Denise shook her head. “Stevie, I am so sorry. This was all my fault. And me an A-rated Pony Clubber! I should have known better than to bring you so close to the wild ponies. I knew they were wild—I wasn’t mistaking them for house pets. I’m really sorry.”

Stevie shook her head. “You shouldn’t be,” she said. “I should have known better, too. I knew they were wild just as much as you did.” She looked around at her friends. “Besides,” she admitted, “I think we all wanted to touch a wild pony.
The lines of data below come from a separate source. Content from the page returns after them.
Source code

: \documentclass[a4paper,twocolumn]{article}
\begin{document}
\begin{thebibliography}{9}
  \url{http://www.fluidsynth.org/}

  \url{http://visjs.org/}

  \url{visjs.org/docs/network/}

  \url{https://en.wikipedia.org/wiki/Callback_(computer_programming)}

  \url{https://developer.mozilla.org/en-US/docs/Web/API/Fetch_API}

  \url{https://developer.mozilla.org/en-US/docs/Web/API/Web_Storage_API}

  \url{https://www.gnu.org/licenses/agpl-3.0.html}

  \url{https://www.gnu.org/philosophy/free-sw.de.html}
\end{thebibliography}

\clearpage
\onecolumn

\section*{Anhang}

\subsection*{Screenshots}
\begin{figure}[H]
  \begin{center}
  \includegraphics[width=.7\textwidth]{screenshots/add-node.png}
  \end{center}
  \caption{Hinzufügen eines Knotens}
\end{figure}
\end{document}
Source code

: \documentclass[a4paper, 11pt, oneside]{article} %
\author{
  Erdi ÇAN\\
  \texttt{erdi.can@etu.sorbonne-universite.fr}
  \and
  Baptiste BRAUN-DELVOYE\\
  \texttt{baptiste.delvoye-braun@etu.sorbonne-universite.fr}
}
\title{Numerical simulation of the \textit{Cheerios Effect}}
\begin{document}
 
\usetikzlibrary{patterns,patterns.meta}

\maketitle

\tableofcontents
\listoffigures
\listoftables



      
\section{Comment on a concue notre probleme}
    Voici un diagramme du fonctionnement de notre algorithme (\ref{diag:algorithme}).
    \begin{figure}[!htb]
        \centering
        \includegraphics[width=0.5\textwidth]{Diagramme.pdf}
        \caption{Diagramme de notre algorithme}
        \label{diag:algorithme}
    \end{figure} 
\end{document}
I think I would have tried to ride one if I thought I could get away with it.”

Her friends nodded. “It was really stupid of us,” Lisa said. “I’m just glad you weren’t seriously hurt.”
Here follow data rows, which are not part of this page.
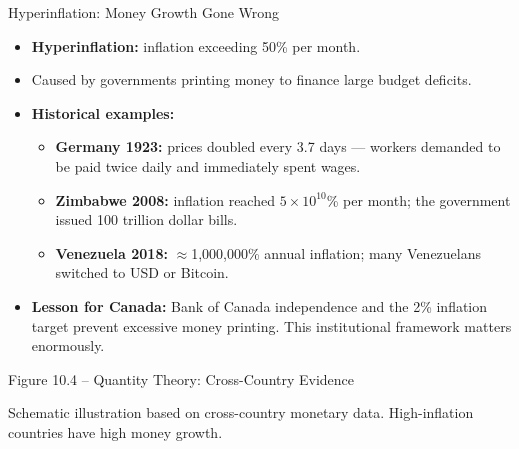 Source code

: \documentclass[aspectratio=169]{beamer}
\begin{document}
\begin{frame}{Hyperinflation: Money Growth Gone Wrong}
\transfade
\begin{itemize}[<+->]
  \item \textbf{Hyperinflation:} inflation exceeding \alert{50\% per month}.
  \item Caused by governments printing money to finance large budget deficits.
  \item \textbf{Historical examples:}
  \begin{itemize}[<+->]
    \item \textbf{Germany 1923:} prices doubled every 3.7 days --- workers demanded to be paid twice daily and immediately spent wages.
    \item \textbf{Zimbabwe 2008:} inflation reached $5 \times 10^{10}$\% per month; the government issued 100 trillion dollar bills.
    \item \textbf{Venezuela 2018:} $\approx$1{,}000{,}000\% annual inflation; many Venezuelans switched to USD or Bitcoin.
  \end{itemize}
  \item \textbf{Lesson for Canada:} Bank of Canada independence and the 2\% inflation target prevent excessive money printing. \textcolor{leafgreen}{This institutional framework matters enormously.}
\end{itemize}
\end{frame}

\begin{frame}{Figure 10.4 -- Quantity Theory: Cross-Country Evidence}
\begin{center}
\end{center}
{\tiny Schematic illustration based on cross-country monetary data. High-inflation countries have high money growth.}
\end{frame}
\end{document}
Denise smiled ruefully. “That’s what comes from being horse crazy, I guess. I’m just as bad as the three of you, even if I am older. Sometimes horse crazy turns out to be just plain crazy.”

“Do you think you can walk back to the car?” Lisa asked. “Otherwise, we can go ask the park rangers for help.”

“I can definitely walk,” Stevie assured her. “And
please, don’t anybody tell Mrs. Reg or Dorothy or Nigel about this. I don’t want them to know how stupid I was.”

Limping back along the woodland trail, Stevie reflected that she had indeed been pretty stupid. In fact, the more she thought about it, the more she was convinced that the accident had been entirely her own fault—after all, the pony hadn’t kicked Denise. Stevie remembered how Denise had backed off whenever she did anything to make the pony uneasy, whereas Stevie had simply barged ahead and tried to force the pony do what she wanted.

She knew that there was absolutely nothing wrong with the way she had asked the pony to pick up its foot. And there was nothing wrong with the way she had hung on to its foot, either—nothing wrong, that is, if the pony had been trained to understand what Stevie was doing. As it was, the pony hadn’t understood, and it had reacted with fear. Kicking, Stevie knew, was one of the pony’s ways of defending itself.

The worst part, thought Stevie, was that she had
known
that the wild pony didn’t understand what she was doing, but she hadn’t changed her own behavior to help the pony understand. “I should have known better,” she muttered.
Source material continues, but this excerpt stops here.